Look through the entries that follow and return each line that has the string "given".

(DATA)

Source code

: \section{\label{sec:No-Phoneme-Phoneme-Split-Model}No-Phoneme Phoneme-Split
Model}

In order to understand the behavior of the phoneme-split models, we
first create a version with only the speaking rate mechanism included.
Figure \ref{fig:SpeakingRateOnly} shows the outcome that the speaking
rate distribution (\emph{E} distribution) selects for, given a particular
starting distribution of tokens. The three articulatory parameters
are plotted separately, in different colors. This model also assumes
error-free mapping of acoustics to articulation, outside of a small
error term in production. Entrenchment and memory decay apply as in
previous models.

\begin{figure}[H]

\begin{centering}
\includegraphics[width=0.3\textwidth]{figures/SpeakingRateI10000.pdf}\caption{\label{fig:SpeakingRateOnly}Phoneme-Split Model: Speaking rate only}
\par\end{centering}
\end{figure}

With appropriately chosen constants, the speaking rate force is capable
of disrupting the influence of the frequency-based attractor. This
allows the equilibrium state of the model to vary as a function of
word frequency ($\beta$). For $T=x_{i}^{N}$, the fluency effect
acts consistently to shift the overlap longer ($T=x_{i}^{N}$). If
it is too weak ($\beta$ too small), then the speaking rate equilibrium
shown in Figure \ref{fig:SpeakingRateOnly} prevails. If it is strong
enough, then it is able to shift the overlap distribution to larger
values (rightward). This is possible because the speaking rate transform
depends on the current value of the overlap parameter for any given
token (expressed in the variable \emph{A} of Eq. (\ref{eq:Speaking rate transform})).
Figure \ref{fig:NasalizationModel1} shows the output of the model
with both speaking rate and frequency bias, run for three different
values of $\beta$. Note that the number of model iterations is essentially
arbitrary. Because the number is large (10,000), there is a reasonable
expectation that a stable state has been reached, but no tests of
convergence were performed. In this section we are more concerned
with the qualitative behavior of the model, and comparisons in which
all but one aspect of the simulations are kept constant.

(End DATA)

▶ **RESPONSE BELOW**:
rate distribution (\emph{E} distribution) selects for, given a particular
depends on the current value of the overlap parameter for any given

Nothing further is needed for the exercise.